Создатель не услышал неясной боли, которая еще только опалила их души, и никто не мог понять, для чего все так сделалось. Ведь для чего-то должно произойти так, а не как им желалось, иначе зачем? Какая гармония, если ад?..
Слово было дано людям, какое прежде было у Бога, но люди, удрученные ничтожностью дара, не знали, как воспользоваться им, да и не хотели этого знать. Смотрели вслед уходящему Создателю и ждали последней его милости. Но у него уже не было Слова, и нечем стало ответить людям, у них теперь было Слово, коим и должно отделять в душах свет от тьмы, пока не установится, что по-другому не может быть то, что стало быть.
Создатель лишь на некоторое время замедлил шаги, когда услышал смятенный возглас отчаявшегося одиночки: «Я не Бога не принимаю. Я мира, им созданного, мира-то Божьего не принимаю и не могу согласиться принять...»
Дрогнул Создатель. Однако не оглянулся. Должно быть, ждал услышать иное, но вот услышал это. Ничего уже нельзя было изменить. Мир получился таким, каким получился. И люди, не принявшие этого мира, остались разделенными в самих себе.
Комментарий к несущественному
Коллежский асессор, отставленный после дела Петрашевского от полицейского поприща, пребывал за казенным, обтянутым зеленым, в чернильных пятнах, столом. С утра тяготился горьким привкусом жизни, от которого не спасал даже огуречный рассол. Проклятье сегодняшнего, равно как и всякого дня. Претерпевая длинноты циркулярного письма, дочитал его до ближайшего знака препинания и отвлекся посторонним интересом: тварь я дрожащая или право имею? Не тварь, и право бесспорное имел нащупать под столешницей стакан, угнездившийся меж прошитых еще прошлым годом бумаг.
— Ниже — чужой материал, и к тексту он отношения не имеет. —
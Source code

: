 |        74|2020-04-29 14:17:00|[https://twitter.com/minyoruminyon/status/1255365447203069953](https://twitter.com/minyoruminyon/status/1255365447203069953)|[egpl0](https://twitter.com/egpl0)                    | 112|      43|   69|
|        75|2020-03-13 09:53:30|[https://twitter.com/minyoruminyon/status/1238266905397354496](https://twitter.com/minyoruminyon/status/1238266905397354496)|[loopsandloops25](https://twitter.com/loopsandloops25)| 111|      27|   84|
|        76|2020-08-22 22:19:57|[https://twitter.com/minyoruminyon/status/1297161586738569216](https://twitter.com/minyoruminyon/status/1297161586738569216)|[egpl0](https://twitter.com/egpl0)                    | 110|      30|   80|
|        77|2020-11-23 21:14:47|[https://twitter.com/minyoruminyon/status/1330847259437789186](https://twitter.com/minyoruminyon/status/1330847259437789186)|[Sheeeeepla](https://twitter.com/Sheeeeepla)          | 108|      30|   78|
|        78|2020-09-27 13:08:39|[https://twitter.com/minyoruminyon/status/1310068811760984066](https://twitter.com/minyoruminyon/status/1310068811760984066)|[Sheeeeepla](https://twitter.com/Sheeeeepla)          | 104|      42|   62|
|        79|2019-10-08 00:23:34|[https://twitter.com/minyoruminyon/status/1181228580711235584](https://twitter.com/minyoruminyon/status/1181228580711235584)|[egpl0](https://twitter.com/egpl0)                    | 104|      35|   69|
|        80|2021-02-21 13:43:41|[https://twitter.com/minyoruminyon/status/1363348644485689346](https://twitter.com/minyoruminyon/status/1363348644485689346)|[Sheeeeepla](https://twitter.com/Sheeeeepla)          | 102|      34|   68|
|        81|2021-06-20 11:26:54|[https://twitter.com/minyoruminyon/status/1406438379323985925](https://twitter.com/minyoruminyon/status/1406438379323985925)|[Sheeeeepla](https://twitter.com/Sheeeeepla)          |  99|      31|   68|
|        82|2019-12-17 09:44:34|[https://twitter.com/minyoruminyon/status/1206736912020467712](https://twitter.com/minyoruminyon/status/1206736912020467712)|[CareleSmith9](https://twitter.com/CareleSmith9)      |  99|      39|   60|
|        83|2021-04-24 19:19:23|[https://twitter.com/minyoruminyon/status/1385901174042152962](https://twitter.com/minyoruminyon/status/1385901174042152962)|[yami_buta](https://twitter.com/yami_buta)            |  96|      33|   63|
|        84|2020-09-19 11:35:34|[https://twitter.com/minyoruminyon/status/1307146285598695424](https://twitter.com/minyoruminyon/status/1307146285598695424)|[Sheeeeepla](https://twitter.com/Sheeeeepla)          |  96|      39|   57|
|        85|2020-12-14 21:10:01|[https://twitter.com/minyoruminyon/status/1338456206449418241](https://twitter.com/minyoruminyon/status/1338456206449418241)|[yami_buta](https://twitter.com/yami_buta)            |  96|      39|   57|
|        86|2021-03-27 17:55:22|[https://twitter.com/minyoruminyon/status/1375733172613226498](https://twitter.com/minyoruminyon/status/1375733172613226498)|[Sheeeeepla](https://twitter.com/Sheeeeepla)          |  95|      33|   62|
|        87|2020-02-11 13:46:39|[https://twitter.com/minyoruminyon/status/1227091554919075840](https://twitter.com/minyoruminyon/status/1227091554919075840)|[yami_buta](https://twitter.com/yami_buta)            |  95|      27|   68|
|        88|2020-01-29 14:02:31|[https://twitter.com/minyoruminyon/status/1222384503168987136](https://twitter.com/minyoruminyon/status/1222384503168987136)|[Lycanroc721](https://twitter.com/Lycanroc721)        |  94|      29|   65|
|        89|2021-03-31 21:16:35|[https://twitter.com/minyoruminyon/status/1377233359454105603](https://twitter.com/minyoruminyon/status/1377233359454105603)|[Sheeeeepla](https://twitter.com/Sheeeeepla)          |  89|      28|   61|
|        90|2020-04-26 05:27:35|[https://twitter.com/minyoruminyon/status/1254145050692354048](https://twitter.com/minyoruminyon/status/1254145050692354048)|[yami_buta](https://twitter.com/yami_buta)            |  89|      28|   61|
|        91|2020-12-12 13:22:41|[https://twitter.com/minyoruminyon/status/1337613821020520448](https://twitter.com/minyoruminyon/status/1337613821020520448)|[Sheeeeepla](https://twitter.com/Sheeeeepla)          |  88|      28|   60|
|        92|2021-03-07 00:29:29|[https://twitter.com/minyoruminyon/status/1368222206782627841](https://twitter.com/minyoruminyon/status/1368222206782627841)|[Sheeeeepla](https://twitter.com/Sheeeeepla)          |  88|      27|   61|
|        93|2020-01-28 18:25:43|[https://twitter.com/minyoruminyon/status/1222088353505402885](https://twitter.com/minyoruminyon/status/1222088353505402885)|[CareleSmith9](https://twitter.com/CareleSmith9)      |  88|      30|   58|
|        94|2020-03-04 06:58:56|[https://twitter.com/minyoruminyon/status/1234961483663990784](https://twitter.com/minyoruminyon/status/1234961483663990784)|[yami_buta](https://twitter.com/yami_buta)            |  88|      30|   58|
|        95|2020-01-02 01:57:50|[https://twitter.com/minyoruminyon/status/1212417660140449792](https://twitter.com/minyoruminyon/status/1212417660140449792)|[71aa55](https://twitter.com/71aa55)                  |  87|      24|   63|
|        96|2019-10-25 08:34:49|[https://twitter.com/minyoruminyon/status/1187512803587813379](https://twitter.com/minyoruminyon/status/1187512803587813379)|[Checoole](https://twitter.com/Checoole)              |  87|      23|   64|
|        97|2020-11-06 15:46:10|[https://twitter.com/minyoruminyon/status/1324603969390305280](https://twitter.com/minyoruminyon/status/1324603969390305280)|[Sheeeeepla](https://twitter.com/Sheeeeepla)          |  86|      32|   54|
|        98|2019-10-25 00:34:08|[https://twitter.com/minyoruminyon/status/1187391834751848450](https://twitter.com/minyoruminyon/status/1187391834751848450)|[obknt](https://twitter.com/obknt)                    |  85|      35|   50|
«Акценты, акценты... - привычно ворчал, адресуясь к тем, у кого былого еще немного, а дум предостаточно. - Времена у всех разные, но может статься по миновании расколов и смут откроется русским бездорожьем спасительный для человека путь туда, где нет места пороку, корысти, воровству, алчности, а значит, и горю, ими рождаемому. Может. Станется ли?»
Не по месту вопрос. Благородное российское чиновничество проматывалось по обыкновению в трактирах - там вопросы, там и ответы все. И пространство без заблуждений. Терпеть надо. А там уж - кабацким раздольем устремлялись мыслями за пределы, заданные природой. Искренность почти что звериная. И странная память майора Наумова, навсегда застрявшего в цивильном асессорском чине, цепляет из хмельной глубины нечто вроде подходящей моменту морали, на какую при всех своих пороках и странностях отзывчив русский человек.